FTSE 100: 7423.68 ▲ 6.44 (0.09%)
The FTSE 250 has jumped, wiping out the bulk of yesterday's losses and diverging from the blue-chip FTSE 100, which lost further ground after steeper falls.
The 'mid cap' index rose 169 points, or 0.9%, to 19,467, trading close to an all-time high of 19,523 hit yesterday before the announcement of a snap general election sent markets lower. That means the FTSE 250 has recovered the bulk of yesterday's 1.2% fall.
It's a different story for the FTSE 100, down nine points this morning after yesterday's heavier 2.2% slump. The more internationally-focused blue-chip index has been hurt by the surge in the pound, trading at $1.282, up 2.4% since prime minister Theresa May launched her bid for a June general election.
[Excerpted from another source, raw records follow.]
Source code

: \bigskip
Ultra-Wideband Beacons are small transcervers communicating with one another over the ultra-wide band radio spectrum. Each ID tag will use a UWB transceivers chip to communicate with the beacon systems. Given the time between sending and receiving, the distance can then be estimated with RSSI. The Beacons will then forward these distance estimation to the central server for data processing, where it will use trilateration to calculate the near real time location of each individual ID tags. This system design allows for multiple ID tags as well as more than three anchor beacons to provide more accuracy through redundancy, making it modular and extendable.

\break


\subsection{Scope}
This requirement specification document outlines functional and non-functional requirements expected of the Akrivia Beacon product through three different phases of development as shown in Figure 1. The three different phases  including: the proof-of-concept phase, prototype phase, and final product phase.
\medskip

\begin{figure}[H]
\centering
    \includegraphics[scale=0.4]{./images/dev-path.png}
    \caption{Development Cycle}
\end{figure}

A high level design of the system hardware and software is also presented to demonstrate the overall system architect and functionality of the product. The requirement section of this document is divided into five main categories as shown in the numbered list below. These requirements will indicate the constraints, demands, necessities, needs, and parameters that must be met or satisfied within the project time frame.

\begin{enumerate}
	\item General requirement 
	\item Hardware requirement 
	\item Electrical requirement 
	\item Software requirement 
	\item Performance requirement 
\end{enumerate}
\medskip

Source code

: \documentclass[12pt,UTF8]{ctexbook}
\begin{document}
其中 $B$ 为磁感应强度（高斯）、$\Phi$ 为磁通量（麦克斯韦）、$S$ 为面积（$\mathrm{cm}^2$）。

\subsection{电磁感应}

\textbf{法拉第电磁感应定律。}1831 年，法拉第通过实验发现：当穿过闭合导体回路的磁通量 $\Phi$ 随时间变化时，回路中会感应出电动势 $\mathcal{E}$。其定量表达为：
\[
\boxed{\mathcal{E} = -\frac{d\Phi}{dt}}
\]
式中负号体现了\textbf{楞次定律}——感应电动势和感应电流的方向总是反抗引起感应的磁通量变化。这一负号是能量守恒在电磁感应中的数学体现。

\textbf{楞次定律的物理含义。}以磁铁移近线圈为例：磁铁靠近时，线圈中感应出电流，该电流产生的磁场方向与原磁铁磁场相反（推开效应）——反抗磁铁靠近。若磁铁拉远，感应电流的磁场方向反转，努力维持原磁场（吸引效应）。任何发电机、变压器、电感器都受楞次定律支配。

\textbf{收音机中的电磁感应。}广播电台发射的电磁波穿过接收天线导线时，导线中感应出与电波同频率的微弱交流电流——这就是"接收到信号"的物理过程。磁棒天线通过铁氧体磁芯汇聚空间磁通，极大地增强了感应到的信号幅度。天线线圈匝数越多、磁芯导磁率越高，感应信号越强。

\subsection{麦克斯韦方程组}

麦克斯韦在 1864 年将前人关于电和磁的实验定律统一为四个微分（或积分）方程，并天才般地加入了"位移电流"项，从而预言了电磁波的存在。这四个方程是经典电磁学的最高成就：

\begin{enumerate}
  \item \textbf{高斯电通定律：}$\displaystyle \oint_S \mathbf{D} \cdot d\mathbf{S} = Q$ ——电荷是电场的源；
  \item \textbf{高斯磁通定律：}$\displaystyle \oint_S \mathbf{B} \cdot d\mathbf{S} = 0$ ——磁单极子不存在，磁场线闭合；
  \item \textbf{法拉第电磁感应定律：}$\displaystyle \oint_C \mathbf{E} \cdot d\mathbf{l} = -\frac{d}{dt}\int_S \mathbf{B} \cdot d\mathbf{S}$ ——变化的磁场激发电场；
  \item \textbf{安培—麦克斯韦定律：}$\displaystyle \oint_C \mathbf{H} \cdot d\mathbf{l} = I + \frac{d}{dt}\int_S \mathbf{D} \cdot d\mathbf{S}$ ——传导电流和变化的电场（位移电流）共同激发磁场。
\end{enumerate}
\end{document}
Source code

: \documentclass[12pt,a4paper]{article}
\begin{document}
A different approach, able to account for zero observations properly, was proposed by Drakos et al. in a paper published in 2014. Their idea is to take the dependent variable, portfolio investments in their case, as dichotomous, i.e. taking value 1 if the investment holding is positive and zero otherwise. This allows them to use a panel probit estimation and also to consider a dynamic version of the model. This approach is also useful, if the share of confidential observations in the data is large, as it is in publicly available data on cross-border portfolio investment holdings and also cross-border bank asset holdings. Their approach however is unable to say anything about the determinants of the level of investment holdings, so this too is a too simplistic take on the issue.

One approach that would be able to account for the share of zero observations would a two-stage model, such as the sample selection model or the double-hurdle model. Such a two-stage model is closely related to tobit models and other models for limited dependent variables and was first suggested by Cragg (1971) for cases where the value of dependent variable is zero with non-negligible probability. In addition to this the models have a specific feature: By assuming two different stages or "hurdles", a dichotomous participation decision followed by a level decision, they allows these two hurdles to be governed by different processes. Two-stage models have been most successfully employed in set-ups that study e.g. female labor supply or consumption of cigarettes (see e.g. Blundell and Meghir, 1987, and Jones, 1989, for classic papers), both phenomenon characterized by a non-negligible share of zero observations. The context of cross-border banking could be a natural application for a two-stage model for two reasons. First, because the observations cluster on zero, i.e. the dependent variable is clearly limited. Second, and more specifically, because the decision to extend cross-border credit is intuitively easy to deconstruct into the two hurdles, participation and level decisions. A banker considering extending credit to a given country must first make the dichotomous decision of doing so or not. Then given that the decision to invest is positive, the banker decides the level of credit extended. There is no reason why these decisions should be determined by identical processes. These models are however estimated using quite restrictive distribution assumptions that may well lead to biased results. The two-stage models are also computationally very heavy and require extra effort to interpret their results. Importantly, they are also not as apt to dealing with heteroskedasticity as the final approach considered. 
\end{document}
'The FTSE 250 is outperforming the FTSE 100, even though it did come under pressure on Tuesday as the pound surged,' said Kathleen Brooks, research director at City Index.
'We think that this index could be better protected from the downside forces weighing on the larger indices, as it is more correlated to the performance of the UK economy.'
Brooks added that while the FTSE 100, whose members rely on overseas markets for around three-quarters of their earnings, had been hurt by the pound's rally, other factors were also at play.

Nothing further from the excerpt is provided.